WHAT THE EXERCISE ASKS. Would you give all of the records again, exactly as they read?

--- INPUT DATA Enclosed Below ---

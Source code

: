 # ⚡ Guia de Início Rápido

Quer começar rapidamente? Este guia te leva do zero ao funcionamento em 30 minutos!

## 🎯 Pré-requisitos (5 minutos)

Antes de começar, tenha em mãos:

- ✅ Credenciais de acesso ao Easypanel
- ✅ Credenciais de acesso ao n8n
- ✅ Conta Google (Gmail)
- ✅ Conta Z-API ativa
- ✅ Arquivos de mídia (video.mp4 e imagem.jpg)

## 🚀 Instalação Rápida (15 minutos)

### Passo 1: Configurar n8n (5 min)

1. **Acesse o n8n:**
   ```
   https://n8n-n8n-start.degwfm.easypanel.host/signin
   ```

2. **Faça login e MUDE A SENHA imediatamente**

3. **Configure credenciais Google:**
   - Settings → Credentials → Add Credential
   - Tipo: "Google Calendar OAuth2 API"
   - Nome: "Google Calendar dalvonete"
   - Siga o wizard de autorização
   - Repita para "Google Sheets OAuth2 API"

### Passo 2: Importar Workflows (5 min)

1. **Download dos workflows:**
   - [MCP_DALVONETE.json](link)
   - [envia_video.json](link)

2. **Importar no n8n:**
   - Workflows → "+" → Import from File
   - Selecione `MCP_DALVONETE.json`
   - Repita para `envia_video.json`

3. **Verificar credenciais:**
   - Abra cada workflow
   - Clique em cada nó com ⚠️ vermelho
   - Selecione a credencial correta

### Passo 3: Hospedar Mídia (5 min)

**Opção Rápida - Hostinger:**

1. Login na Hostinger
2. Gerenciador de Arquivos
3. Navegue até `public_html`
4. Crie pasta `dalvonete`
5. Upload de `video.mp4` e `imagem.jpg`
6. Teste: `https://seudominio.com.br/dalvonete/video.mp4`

--- End of Enclosed INPUT DATA ---

EXPECTED OUTPUT.
Source code

: # ⚡ Guia de Início Rápido

Quer começar rapidamente? Este guia te leva do zero ao funcionamento em 30 minutos!

## 🎯 Pré-requisitos (5 minutos)

Antes de começar, tenha em mãos:

- ✅ Credenciais de acesso ao Easypanel
- ✅ Credenciais de acesso ao n8n
- ✅ Conta Google (Gmail)
- ✅ Conta Z-API ativa
- ✅ Arquivos de mídia (video.mp4 e imagem.jpg)

## 🚀 Instalação Rápida (15 minutos)

### Passo 1: Configurar n8n (5 min)

1. **Acesse o n8n:**
   ```
   https://n8n-n8n-start.degwfm.easypanel.host/signin
   ```

2. **Faça login e MUDE A SENHA imediatamente**

3. **Configure credenciais Google:**
   - Settings → Credentials → Add Credential
   - Tipo: "Google Calendar OAuth2 API"
   - Nome: "Google Calendar dalvonete"
   - Siga o wizard de autorização
   - Repita para "Google Sheets OAuth2 API"

### Passo 2: Importar Workflows (5 min)

1. **Download dos workflows:**
   - [MCP_DALVONETE.json](link)
   - [envia_video.json](link)

2. **Importar no n8n:**
   - Workflows → "+" → Import from File
   - Selecione `MCP_DALVONETE.json`
   - Repita para `envia_video.json`

3. **Verificar credenciais:**
   - Abra cada workflow
   - Clique em cada nó com ⚠️ vermelho
   - Selecione a credencial correta

### Passo 3: Hospedar Mídia (5 min)

**Opção Rápida - Hostinger:**

1. Login na Hostinger
2. Gerenciador de Arquivos
3. Navegue até `public_html`
4. Crie pasta `dalvonete`
5. Upload de `video.mp4` e `imagem.jpg`
6. Teste: `https://seudominio.com.br/dalvonete/video.mp4`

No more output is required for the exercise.